# Auto focusing problem



## Timofey Gorlov

Hello, I have a problem with my camera autofocusing.

I take two pictures with my Canon camera. The first one (16:25) is taken with a camera and the second one (16:38) is taken with the camera through the acrylic glass 1/8" thickness located right at the lens (like filter). The second image is slightly off-focus whatever I tried to do. Can somebody explain me why? The glass is clear and not scratched. I know that camera may focus on the glass if the glass is located on some distance from the camera but this is not the case. I don't ask how to fix it (I just need to focus it manually to infinity) but I ask why it happens in autofocusing mode. I appreciate any ideas.


----------



## chris

The acrylic is probably not of optical quality and what you see is due to uneven dispersion of light passing through it.


----------



## Timofey Gorlov

chris said:


> The acrylic is probably not of optical quality and what you see is due to uneven dispersion of light passing through it.


Thanks, I'm trying to find some online material about what you said. Do you have anything? Uneven dispersion is a roughness or something different?


----------



## Designer

Good ol' Wikipedia to the rescue.

Again.

Refractive index - Wikipedia, the free encyclopedia


----------



## Trever1t

Why do you want to shoot through the acrylic? Underwater housings should be underwater when used.


----------



## Timofey Gorlov

Trever1t said:


> Why do you want to shoot through the acrylic? Underwater housings should be underwater when used.


It's a long story. I need stronger protection for my camera to take a special pictures. May be I'll find alternative but I just want to know why it's not working. From the previous reference it's absolutely clear - what is refractive index but the mechanism of how it affects  on focusing is not clear. Do you know?


----------



## astroNikon

Essentially the acrylic is making the photo lose detail. 
What if you took a picture with the acrylic only HALF way across the lens.  What are the results from left to right ?


If you look up cheap filters you'll get the same situation.


----------



## Timofey Gorlov

astroNikon said:


> Essentially the acrylic is making the photo lose detail.
> What if you took a picture with the acrylic only HALF way across the lens.  What are the results from left to right ?


That's a good Idea. I'll try it.


----------



## astroNikon

You'll find quite a variation.
Essentially, you question is "what is optical quality glass versus regular glass" as acrylic is not even close to optical quality glass and it's not glass.  Anything less than optical quality can create image quality reduction from minor to major imperfections.

This from What is Optical Glass? (with picture)


> Once the glass is made, it can be cut and ground into lenses for various applications. Lensmaking is a very precise art which was once accomplished entirely by hand, with some modern facilities using lasers to produce very reliable and precise lenses. Depending on how the lens is cut and ground, it will behave in different ways, allowing it to be used to correct vision, take photographs, or scan the heavens to look at the stars.
> 
> Some people refer to optical glass as precision or technical glass, referencing the fact that a great deal of skill is involved in its manufacture. Glass making companies which make optical glass can command a very high price to their products, as can companies which grind lenses. Various alternatives to this glass, such as specialty plastics have been explored, but for some applications, glass really is the best material to use.
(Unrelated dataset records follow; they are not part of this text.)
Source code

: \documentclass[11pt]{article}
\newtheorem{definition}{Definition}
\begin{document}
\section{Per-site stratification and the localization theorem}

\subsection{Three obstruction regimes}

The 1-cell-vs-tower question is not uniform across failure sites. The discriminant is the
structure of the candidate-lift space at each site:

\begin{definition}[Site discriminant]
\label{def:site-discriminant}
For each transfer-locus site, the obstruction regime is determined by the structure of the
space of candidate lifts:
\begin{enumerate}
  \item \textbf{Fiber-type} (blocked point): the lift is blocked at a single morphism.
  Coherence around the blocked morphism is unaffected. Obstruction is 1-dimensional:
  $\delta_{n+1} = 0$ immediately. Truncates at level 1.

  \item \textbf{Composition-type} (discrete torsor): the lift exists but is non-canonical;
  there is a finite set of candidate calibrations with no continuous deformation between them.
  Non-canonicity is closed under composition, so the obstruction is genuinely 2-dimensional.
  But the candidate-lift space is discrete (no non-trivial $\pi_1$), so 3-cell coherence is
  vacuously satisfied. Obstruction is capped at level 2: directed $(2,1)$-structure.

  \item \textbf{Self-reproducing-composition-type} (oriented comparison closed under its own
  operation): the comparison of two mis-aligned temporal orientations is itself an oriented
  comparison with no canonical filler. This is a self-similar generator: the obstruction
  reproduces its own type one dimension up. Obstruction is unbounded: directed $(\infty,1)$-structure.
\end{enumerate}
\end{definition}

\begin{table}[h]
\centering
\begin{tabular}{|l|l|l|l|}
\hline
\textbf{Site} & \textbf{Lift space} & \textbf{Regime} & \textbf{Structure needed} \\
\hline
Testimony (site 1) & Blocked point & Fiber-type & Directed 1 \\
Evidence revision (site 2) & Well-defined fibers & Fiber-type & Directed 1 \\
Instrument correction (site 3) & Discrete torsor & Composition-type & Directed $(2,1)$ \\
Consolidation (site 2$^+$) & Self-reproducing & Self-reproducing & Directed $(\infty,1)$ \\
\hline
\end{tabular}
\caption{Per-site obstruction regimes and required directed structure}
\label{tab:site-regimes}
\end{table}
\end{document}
But Not only is the technical specifications of how to "grind" the glass but also the type of material used is very specific. For instance Shott glass creates high level optical glass in 120 forms ==> Optical Glasses - Over 120 Glass Types: SCHOTT Advanced Optics | SCHOTT North America

types of glass ==. Types of Glass - British Glass

some more 
==> http://www.edmundoptics.com/technical-resources-center/optics/understanding-optical-specifications


----------



## dennybeall

How about getting a neutral lens filter and cut a circle in the acrylic of that size. Glue the filter into the hole and mount that on the camera . Should give you a clear shot.


----------



## Timofey Gorlov

dennybeall said:


> How about getting a neutral lens filter and cut a circle in the acrylic of that size. Glue the filter into the hole and mount that on the camera . Should give you a clear shot.
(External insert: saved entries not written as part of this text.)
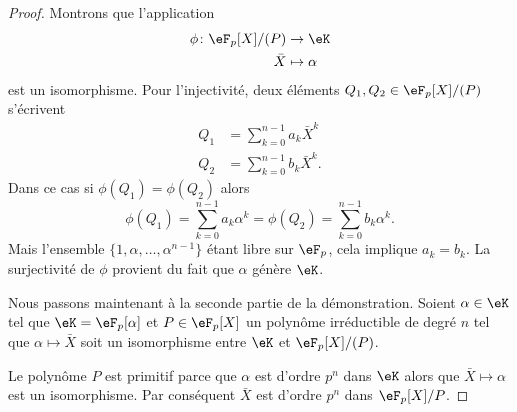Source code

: \begin{proof}
    Montrons que l'application
    \begin{equation}
        \begin{aligned}
            \phi\colon \eF_p[X]/(P)&\to \eK \\
            \bar X&\mapsto \alpha 
        \end{aligned}
    \end{equation}
    est un isomorphisme. Pour l'injectivité, deux éléments \( Q_1,Q_2\in \eF_p[X]/(P)\) s'écrivent
    \begin{subequations}
        \begin{align}
            Q_1&=\sum_{k=0}^{n-1}a_k\bar X^k\\
            Q_2&=\sum_{k=0}^{n-1}b_k\bar X^k.
        \end{align}
    \end{subequations}
    Dans ce cas si \( \phi(Q_1)=\phi(Q_2)\) alors
    \begin{equation}
        \phi(Q_1)=\sum_{k=0}^{n-1}a_k\alpha^k=\phi(Q_2)=\sum_{k=0}^{n-1}b_k\alpha^k.
    \end{equation}
    Mais l'ensemble \( \{ 1,\alpha,\ldots, \alpha^{n-1} \}\) étant libre sur \( \eF_p\), cela implique \( a_k=b_k\). La surjectivité de \( \phi\) provient du fait que \( \alpha\) génère \( \eK\).

    Nous passons maintenant à la seconde partie de la démonstration. Soient \( \alpha\in \eK\) tel que \( \eK=\eF_p[\alpha]\) et \( P\in \eF_p[X]\) un polynôme irréductible de degré \( n\) tel que \( \alpha\mapsto \bar X\) soit un isomorphisme entre \( \eK\) et \( \eF_p[X]/(P)\).

    Le polynôme \( P\) est primitif parce que \( \alpha\) est d'ordre \( p^n\) dans \( \eK\) alors que \( \bar X\mapsto \alpha\) est un isomorphisme. Par conséquent \( \bar X\) est d'ordre \( p^n\) dans \( \eF_p[X]/P\).


\end{proof}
I figured out what was wrong and it become more confusing to me.
The first focused picture was done in autofocusing mode and in "infinity" or "landscape" searching focus.
The second picture made through the glass with the same conditions but the "focusing distance" or optical distance between object and camera "reduced" so the autofocusing cannot find focus within "infinity" setting anymore. Everything clarified when I changed focusing range from "infinity" to "portrait".
The question is how the acrylic window can change the distance that much? The flat glass can make a shift smaller than the glass thickness but it's not explanation.
I cannot understand that big effect with a flat glass.


----------



## chris

Your problem has nothing to do with apparent changes in optical distance due to the thickness of glass or acrylic; it is because the acrylic is not of optical quality and it causes some dispersion or random refraction of the light passing through it so degrading the image.

One of the reasons why high performing filters and lenses are expensive is because of the quality of the glass used in them. Optical quality glass is expensive to manufacture; it is not the sort of glass commonly found in windows. Similarly optical quality acrylic (if there is such a thing) would likely be equally expensive; where did you get yours from and what are you hoping to achieve by shooting through it?


----------



## astroNikon

Timofey Gorlov said:


> I figured out what was wrong and it become more confusing to me.
> The first focused picture was done in autofocusing mode and in "infinity" or "landscape" searching focus.
> The second picture made through the glass with the same conditions but the "focusing distance" or optical distance between object and camera "reduced" so the autofocusing cannot find focus within "infinity" setting anymore. Everything clarified when I changed focusing range from "infinity" to "portrait".
> The question is how the acrylic window can change the distance that much? The flat glass can make a shift smaller than the glass thickness but it's not explanation.
> I cannot understand that big effect with a flat glass.


As mentioned previously about the quality.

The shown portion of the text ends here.